## [Dataset records]
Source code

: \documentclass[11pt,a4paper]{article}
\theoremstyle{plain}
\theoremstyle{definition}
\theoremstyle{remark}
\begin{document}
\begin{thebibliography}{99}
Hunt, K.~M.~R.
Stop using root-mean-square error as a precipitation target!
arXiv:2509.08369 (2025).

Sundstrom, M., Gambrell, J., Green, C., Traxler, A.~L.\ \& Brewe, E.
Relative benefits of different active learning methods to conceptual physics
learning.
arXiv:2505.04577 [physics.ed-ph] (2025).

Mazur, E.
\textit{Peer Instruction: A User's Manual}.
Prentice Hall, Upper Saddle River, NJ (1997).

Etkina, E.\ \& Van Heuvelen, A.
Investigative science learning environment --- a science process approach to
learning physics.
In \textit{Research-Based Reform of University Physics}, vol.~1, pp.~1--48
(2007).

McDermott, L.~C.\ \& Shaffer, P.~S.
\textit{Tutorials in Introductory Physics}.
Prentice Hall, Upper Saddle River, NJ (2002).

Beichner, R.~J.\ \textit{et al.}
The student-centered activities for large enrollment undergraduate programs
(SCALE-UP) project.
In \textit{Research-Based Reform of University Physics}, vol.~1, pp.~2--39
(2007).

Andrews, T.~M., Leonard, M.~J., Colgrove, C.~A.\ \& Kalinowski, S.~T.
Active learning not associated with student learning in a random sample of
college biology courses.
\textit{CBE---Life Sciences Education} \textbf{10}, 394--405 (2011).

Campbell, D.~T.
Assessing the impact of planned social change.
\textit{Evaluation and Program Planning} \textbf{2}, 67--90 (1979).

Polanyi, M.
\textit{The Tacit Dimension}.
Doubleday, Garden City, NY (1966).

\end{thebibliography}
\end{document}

## [Work instructions]
From the entries above, copy out every line where the string "Prentice" appears.

## [Task answer]
Prentice Hall, Upper Saddle River, NJ (1997).
Prentice Hall, Upper Saddle River, NJ (2002).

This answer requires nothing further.